Segment Start: Material to process

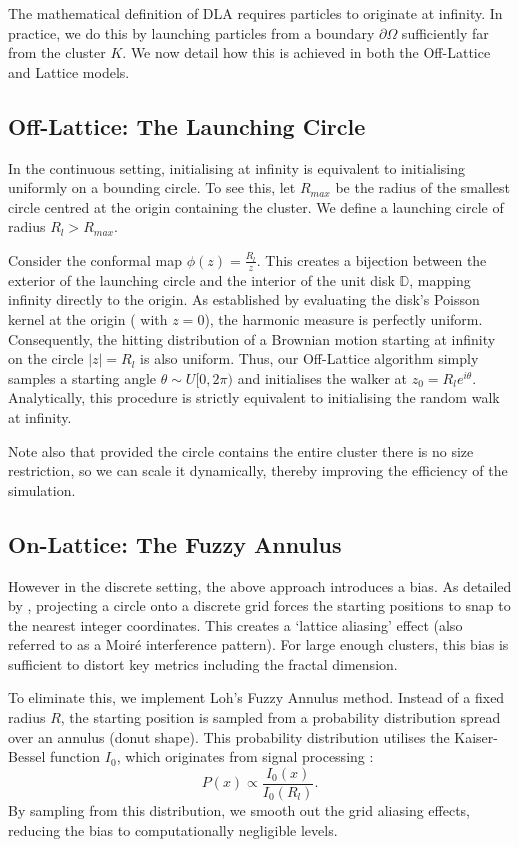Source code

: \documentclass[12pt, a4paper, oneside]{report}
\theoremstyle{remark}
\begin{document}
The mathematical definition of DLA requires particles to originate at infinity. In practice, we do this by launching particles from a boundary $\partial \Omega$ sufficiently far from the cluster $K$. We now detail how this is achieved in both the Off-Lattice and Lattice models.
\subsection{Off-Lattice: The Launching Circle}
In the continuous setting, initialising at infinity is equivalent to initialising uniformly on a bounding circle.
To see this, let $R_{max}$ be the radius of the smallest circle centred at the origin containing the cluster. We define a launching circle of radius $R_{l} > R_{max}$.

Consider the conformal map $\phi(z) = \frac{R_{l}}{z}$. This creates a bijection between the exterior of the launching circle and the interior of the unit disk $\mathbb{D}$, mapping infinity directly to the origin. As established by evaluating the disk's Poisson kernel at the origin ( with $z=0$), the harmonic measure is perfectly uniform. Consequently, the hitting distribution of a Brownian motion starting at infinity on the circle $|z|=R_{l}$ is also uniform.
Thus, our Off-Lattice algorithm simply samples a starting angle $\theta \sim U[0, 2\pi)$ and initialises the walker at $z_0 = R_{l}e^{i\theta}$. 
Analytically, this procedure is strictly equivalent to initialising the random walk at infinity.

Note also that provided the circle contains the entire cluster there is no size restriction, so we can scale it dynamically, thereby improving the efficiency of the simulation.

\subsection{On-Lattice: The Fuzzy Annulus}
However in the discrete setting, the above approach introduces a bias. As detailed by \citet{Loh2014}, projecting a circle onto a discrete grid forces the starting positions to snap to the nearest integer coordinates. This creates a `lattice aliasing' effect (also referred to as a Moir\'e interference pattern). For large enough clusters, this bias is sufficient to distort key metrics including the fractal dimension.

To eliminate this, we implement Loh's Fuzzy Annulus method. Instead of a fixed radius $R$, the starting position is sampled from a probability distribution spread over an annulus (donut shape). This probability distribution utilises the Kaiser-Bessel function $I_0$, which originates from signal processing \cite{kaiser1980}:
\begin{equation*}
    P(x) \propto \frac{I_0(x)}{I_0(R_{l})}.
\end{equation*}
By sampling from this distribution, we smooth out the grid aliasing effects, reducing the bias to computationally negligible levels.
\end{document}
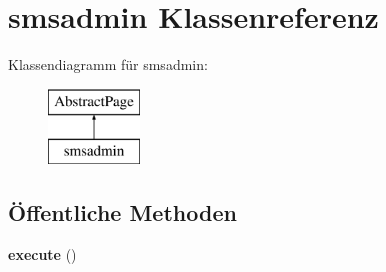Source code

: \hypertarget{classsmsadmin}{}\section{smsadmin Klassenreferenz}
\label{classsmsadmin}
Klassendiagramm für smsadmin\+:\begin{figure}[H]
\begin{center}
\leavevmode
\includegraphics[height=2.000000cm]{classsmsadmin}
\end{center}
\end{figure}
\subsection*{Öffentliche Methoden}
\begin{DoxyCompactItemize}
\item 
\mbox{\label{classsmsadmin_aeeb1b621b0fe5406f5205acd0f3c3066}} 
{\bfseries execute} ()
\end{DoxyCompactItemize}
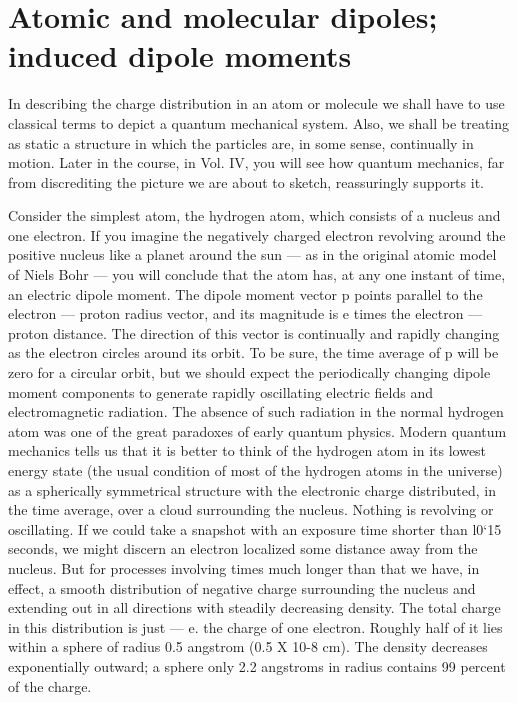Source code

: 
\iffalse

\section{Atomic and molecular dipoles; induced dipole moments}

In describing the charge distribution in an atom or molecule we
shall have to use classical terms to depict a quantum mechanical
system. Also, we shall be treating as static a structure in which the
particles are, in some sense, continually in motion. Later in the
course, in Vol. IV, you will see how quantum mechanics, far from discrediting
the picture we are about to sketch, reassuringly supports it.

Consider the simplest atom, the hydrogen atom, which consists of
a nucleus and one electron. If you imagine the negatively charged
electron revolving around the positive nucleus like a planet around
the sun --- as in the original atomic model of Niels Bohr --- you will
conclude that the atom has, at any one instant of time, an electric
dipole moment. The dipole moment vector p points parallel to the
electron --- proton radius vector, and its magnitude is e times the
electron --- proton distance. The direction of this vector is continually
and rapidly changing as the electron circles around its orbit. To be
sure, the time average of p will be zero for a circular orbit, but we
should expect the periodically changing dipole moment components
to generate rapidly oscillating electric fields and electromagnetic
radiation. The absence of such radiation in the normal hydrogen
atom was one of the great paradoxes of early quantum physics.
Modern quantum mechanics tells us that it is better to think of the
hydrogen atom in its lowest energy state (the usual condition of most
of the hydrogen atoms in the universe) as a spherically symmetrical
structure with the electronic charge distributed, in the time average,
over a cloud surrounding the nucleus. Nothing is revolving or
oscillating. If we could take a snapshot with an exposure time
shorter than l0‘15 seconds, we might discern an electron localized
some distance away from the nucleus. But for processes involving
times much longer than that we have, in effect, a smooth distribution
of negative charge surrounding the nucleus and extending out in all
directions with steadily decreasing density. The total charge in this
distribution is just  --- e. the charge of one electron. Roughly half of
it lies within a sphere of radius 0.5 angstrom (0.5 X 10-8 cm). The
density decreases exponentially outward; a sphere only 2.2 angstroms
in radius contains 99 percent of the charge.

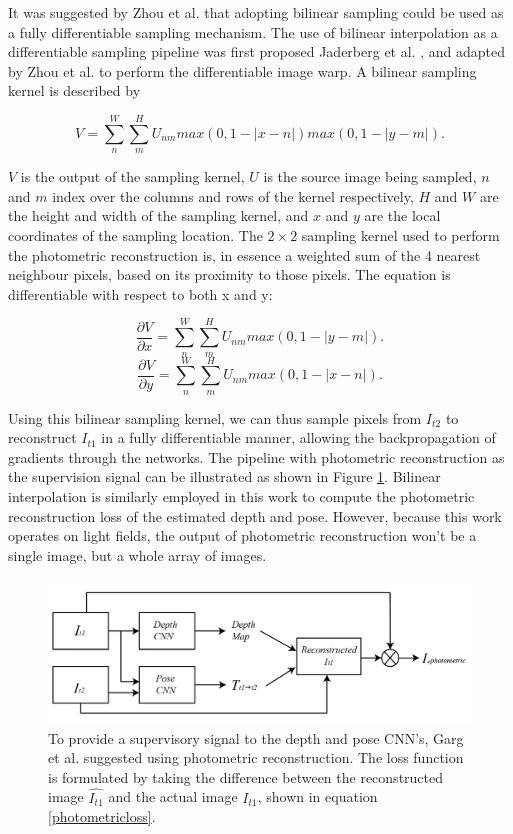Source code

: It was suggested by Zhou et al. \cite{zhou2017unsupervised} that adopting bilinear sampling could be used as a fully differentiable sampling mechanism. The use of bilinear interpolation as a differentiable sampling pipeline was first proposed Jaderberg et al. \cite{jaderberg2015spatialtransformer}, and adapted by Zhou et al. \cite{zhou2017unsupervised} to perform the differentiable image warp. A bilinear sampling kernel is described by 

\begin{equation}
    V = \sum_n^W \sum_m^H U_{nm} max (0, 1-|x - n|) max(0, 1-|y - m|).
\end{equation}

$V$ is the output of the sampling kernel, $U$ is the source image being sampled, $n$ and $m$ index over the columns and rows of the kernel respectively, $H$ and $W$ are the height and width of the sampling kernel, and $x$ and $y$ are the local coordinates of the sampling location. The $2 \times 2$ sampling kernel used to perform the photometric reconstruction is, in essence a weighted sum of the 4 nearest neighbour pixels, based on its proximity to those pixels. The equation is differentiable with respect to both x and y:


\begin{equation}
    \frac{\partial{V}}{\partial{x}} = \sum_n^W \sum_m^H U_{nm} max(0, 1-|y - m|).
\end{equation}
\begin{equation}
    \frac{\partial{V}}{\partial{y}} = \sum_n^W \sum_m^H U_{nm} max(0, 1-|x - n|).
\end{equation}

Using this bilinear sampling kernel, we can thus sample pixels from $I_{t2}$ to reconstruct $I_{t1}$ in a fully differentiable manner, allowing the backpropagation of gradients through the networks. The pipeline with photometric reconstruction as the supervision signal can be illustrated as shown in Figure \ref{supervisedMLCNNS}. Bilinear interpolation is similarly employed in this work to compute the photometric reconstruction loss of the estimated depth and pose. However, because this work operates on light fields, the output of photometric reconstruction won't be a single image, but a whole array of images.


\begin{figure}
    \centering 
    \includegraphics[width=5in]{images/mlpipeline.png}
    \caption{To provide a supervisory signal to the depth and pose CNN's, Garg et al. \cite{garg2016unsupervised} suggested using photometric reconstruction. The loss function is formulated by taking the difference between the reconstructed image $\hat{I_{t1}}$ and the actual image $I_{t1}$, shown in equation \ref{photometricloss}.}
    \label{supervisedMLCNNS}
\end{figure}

Segment End: Material to process

**Exercise details:** Set down every entry above without alteration, but print no images.

**Expected output:**
Source code

: \documentclass[12pt, a4paper, oneside]{report}
\theoremstyle{remark}
\begin{document}
The mathematical definition of DLA requires particles to originate at infinity. In practice, we do this by launching particles from a boundary $\partial \Omega$ sufficiently far from the cluster $K$. We now detail how this is achieved in both the Off-Lattice and Lattice models.
\subsection{Off-Lattice: The Launching Circle}
In the continuous setting, initialising at infinity is equivalent to initialising uniformly on a bounding circle.
To see this, let $R_{max}$ be the radius of the smallest circle centred at the origin containing the cluster. We define a launching circle of radius $R_{l} > R_{max}$.

Consider the conformal map $\phi(z) = \frac{R_{l}}{z}$. This creates a bijection between the exterior of the launching circle and the interior of the unit disk $\mathbb{D}$, mapping infinity directly to the origin. As established by evaluating the disk's Poisson kernel at the origin ( with $z=0$), the harmonic measure is perfectly uniform. Consequently, the hitting distribution of a Brownian motion starting at infinity on the circle $|z|=R_{l}$ is also uniform.
Thus, our Off-Lattice algorithm simply samples a starting angle $\theta \sim U[0, 2\pi)$ and initialises the walker at $z_0 = R_{l}e^{i\theta}$. 
Analytically, this procedure is strictly equivalent to initialising the random walk at infinity.

Note also that provided the circle contains the entire cluster there is no size restriction, so we can scale it dynamically, thereby improving the efficiency of the simulation.

\subsection{On-Lattice: The Fuzzy Annulus}
However in the discrete setting, the above approach introduces a bias. As detailed by \citet{Loh2014}, projecting a circle onto a discrete grid forces the starting positions to snap to the nearest integer coordinates. This creates a `lattice aliasing' effect (also referred to as a Moir\'e interference pattern). For large enough clusters, this bias is sufficient to distort key metrics including the fractal dimension.

To eliminate this, we implement Loh's Fuzzy Annulus method. Instead of a fixed radius $R$, the starting position is sampled from a probability distribution spread over an annulus (donut shape). This probability distribution utilises the Kaiser-Bessel function $I_0$, which originates from signal processing \cite{kaiser1980}:
\begin{equation*}
    P(x) \propto \frac{I_0(x)}{I_0(R_{l})}.
\end{equation*}
By sampling from this distribution, we smooth out the grid aliasing effects, reducing the bias to computationally negligible levels.
\end{document}
Source code

: \hypertarget{classsmsadmin}{}\section{smsadmin Klassenreferenz}
\label{classsmsadmin}
Klassendiagramm für smsadmin\+:\begin{figure}[H]
\begin{center}
\leavevmode
\includegraphics[height=2.000000cm]{classsmsadmin}
\end{center}
\end{figure}
\subsection*{Öffentliche Methoden}
\begin{DoxyCompactItemize}
\item 
\mbox{\label{classsmsadmin_aeeb1b621b0fe5406f5205acd0f3c3066}} 
{\bfseries execute} ()
\end{DoxyCompactItemize}
Source code

: 
\iffalse

\section{Atomic and molecular dipoles; induced dipole moments}

In describing the charge distribution in an atom or molecule we
shall have to use classical terms to depict a quantum mechanical
system. Also, we shall be treating as static a structure in which the
particles are, in some sense, continually in motion. Later in the
course, in Vol. IV, you will see how quantum mechanics, far from discrediting
the picture we are about to sketch, reassuringly supports it.

Consider the simplest atom, the hydrogen atom, which consists of
a nucleus and one electron. If you imagine the negatively charged
electron revolving around the positive nucleus like a planet around
the sun --- as in the original atomic model of Niels Bohr --- you will
conclude that the atom has, at any one instant of time, an electric
dipole moment. The dipole moment vector p points parallel to the
electron --- proton radius vector, and its magnitude is e times the
electron --- proton distance. The direction of this vector is continually
and rapidly changing as the electron circles around its orbit. To be
sure, the time average of p will be zero for a circular orbit, but we
should expect the periodically changing dipole moment components
to generate rapidly oscillating electric fields and electromagnetic
radiation. The absence of such radiation in the normal hydrogen
atom was one of the great paradoxes of early quantum physics.
Modern quantum mechanics tells us that it is better to think of the
hydrogen atom in its lowest energy state (the usual condition of most
of the hydrogen atoms in the universe) as a spherically symmetrical
structure with the electronic charge distributed, in the time average,
over a cloud surrounding the nucleus. Nothing is revolving or
oscillating. If we could take a snapshot with an exposure time
shorter than l0‘15 seconds, we might discern an electron localized
some distance away from the nucleus. But for processes involving
times much longer than that we have, in effect, a smooth distribution
of negative charge surrounding the nucleus and extending out in all
directions with steadily decreasing density. The total charge in this
distribution is just  --- e. the charge of one electron. Roughly half of
it lies within a sphere of radius 0.5 angstrom (0.5 X 10-8 cm). The
density decreases exponentially outward; a sphere only 2.2 angstroms
in radius contains 99 percent of the charge.

Source code

: It was suggested by Zhou et al. \cite{zhou2017unsupervised} that adopting bilinear sampling could be used as a fully differentiable sampling mechanism. The use of bilinear interpolation as a differentiable sampling pipeline was first proposed Jaderberg et al. \cite{jaderberg2015spatialtransformer}, and adapted by Zhou et al. \cite{zhou2017unsupervised} to perform the differentiable image warp. A bilinear sampling kernel is described by 

\begin{equation}
    V = \sum_n^W \sum_m^H U_{nm} max (0, 1-|x - n|) max(0, 1-|y - m|).
\end{equation}

$V$ is the output of the sampling kernel, $U$ is the source image being sampled, $n$ and $m$ index over the columns and rows of the kernel respectively, $H$ and $W$ are the height and width of the sampling kernel, and $x$ and $y$ are the local coordinates of the sampling location. The $2 \times 2$ sampling kernel used to perform the photometric reconstruction is, in essence a weighted sum of the 4 nearest neighbour pixels, based on its proximity to those pixels. The equation is differentiable with respect to both x and y:


\begin{equation}
    \frac{\partial{V}}{\partial{x}} = \sum_n^W \sum_m^H U_{nm} max(0, 1-|y - m|).
\end{equation}
\begin{equation}
    \frac{\partial{V}}{\partial{y}} = \sum_n^W \sum_m^H U_{nm} max(0, 1-|x - n|).
\end{equation}

Using this bilinear sampling kernel, we can thus sample pixels from $I_{t2}$ to reconstruct $I_{t1}$ in a fully differentiable manner, allowing the backpropagation of gradients through the networks. The pipeline with photometric reconstruction as the supervision signal can be illustrated as shown in Figure \ref{supervisedMLCNNS}. Bilinear interpolation is similarly employed in this work to compute the photometric reconstruction loss of the estimated depth and pose. However, because this work operates on light fields, the output of photometric reconstruction won't be a single image, but a whole array of images.


\begin{figure}
    \centering 
    \includegraphics[width=5in]{images/mlpipeline.png}
    \caption{To provide a supervisory signal to the depth and pose CNN's, Garg et al. \cite{garg2016unsupervised} suggested using photometric reconstruction. The loss function is formulated by taking the difference between the reconstructed image $\hat{I_{t1}}$ and the actual image $I_{t1}$, shown in equation \ref{photometricloss}.}
    \label{supervisedMLCNNS}
\end{figure}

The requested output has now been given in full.